Exercise instructions ::
In full and without alteration, give the listing again.

Available records ::
* * * *

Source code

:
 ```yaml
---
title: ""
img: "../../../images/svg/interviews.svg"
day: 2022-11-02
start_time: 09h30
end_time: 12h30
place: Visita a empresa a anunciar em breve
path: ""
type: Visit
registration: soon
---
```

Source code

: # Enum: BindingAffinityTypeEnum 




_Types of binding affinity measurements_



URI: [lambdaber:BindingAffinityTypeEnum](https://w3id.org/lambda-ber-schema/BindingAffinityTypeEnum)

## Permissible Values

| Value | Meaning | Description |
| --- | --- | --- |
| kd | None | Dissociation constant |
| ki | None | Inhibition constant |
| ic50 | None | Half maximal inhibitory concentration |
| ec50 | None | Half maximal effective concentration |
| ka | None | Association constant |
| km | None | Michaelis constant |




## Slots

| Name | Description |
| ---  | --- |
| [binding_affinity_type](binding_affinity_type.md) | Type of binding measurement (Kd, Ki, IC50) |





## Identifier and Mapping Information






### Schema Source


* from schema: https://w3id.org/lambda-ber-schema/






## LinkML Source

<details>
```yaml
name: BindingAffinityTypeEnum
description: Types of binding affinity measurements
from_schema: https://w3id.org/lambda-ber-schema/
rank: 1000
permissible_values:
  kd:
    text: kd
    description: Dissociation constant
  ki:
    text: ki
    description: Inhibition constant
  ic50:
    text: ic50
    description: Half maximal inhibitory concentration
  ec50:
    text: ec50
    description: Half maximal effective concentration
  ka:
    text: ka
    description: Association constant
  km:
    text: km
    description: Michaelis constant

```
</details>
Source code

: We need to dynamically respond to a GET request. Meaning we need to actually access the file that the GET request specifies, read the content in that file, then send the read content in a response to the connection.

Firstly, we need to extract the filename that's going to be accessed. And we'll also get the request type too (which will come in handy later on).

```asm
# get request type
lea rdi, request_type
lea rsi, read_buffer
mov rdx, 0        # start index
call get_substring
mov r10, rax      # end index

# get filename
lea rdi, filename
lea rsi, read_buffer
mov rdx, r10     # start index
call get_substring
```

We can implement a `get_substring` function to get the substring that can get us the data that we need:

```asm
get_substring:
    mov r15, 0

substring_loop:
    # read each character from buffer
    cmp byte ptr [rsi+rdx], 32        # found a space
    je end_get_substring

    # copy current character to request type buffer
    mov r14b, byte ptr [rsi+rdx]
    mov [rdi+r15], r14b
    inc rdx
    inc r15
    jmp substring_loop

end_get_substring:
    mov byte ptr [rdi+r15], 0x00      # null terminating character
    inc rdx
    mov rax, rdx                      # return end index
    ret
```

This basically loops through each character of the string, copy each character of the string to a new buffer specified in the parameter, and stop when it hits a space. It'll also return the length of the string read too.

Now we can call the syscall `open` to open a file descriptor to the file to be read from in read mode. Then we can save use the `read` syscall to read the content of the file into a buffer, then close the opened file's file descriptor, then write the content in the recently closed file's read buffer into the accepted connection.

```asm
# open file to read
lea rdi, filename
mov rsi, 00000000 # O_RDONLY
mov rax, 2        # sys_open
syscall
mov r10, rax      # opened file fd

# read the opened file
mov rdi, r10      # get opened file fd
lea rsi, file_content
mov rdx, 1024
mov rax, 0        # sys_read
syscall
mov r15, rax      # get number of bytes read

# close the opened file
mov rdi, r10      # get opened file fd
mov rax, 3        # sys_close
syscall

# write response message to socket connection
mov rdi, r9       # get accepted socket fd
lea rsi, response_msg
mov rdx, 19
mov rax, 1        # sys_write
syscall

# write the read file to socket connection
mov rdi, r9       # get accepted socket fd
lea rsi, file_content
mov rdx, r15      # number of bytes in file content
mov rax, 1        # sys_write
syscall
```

* * * *

Response below ::
Source code

:
 ```yaml
---
title: ""
img: "../../../images/svg/interviews.svg"
day: 2022-11-02
start_time: 09h30
end_time: 12h30
place: Visita a empresa a anunciar em breve
path: ""
type: Visit
registration: soon
---
```

Source code

: # Enum: BindingAffinityTypeEnum 




_Types of binding affinity measurements_



URI: [lambdaber:BindingAffinityTypeEnum](https://w3id.org/lambda-ber-schema/BindingAffinityTypeEnum)

## Permissible Values

| Value | Meaning | Description |
| --- | --- | --- |
| kd | None | Dissociation constant |
| ki | None | Inhibition constant |
| ic50 | None | Half maximal inhibitory concentration |
| ec50 | None | Half maximal effective concentration |
| ka | None | Association constant |
| km | None | Michaelis constant |




## Slots

| Name | Description |
| ---  | --- |
| [binding_affinity_type](binding_affinity_type.md) | Type of binding measurement (Kd, Ki, IC50) |





## Identifier and Mapping Information






### Schema Source


* from schema: https://w3id.org/lambda-ber-schema/






## LinkML Source

<details>
```yaml
name: BindingAffinityTypeEnum
description: Types of binding affinity measurements
from_schema: https://w3id.org/lambda-ber-schema/
rank: 1000
permissible_values:
  kd:
    text: kd
    description: Dissociation constant
  ki:
    text: ki
    description: Inhibition constant
  ic50:
    text: ic50
    description: Half maximal inhibitory concentration
  ec50:
    text: ec50
    description: Half maximal effective concentration
  ka:
    text: ka
    description: Association constant
  km:
    text: km
    description: Michaelis constant

```
</details>
Source code

: We need to dynamically respond to a GET request. Meaning we need to actually access the file that the GET request specifies, read the content in that file, then send the read content in a response to the connection.

Firstly, we need to extract the filename that's going to be accessed. And we'll also get the request type too (which will come in handy later on).

```asm
# get request type
lea rdi, request_type
lea rsi, read_buffer
mov rdx, 0        # start index
call get_substring
mov r10, rax      # end index

# get filename
lea rdi, filename
lea rsi, read_buffer
mov rdx, r10     # start index
call get_substring
```

We can implement a `get_substring` function to get the substring that can get us the data that we need:

```asm
get_substring:
    mov r15, 0

substring_loop:
    # read each character from buffer
    cmp byte ptr [rsi+rdx], 32        # found a space
    je end_get_substring

    # copy current character to request type buffer
    mov r14b, byte ptr [rsi+rdx]
    mov [rdi+r15], r14b
    inc rdx
    inc r15
    jmp substring_loop

end_get_substring:
    mov byte ptr [rdi+r15], 0x00      # null terminating character
    inc rdx
    mov rax, rdx                      # return end index
    ret
```

This basically loops through each character of the string, copy each character of the string to a new buffer specified in the parameter, and stop when it hits a space. It'll also return the length of the string read too.

Now we can call the syscall `open` to open a file descriptor to the file to be read from in read mode. Then we can save use the `read` syscall to read the content of the file into a buffer, then close the opened file's file descriptor, then write the content in the recently closed file's read buffer into the accepted connection.

```asm
# open file to read
lea rdi, filename
mov rsi, 00000000 # O_RDONLY
mov rax, 2        # sys_open
syscall
mov r10, rax      # opened file fd

# read the opened file
mov rdi, r10      # get opened file fd
lea rsi, file_content
mov rdx, 1024
mov rax, 0        # sys_read
syscall
mov r15, rax      # get number of bytes read

# close the opened file
mov rdi, r10      # get opened file fd
mov rax, 3        # sys_close
syscall

# write response message to socket connection
mov rdi, r9       # get accepted socket fd
lea rsi, response_msg
mov rdx, 19
mov rax, 1        # sys_write
syscall

# write the read file to socket connection
mov rdi, r9       # get accepted socket fd
lea rsi, file_content
mov rdx, r15      # number of bytes in file content
mov rax, 1        # sys_write
syscall
```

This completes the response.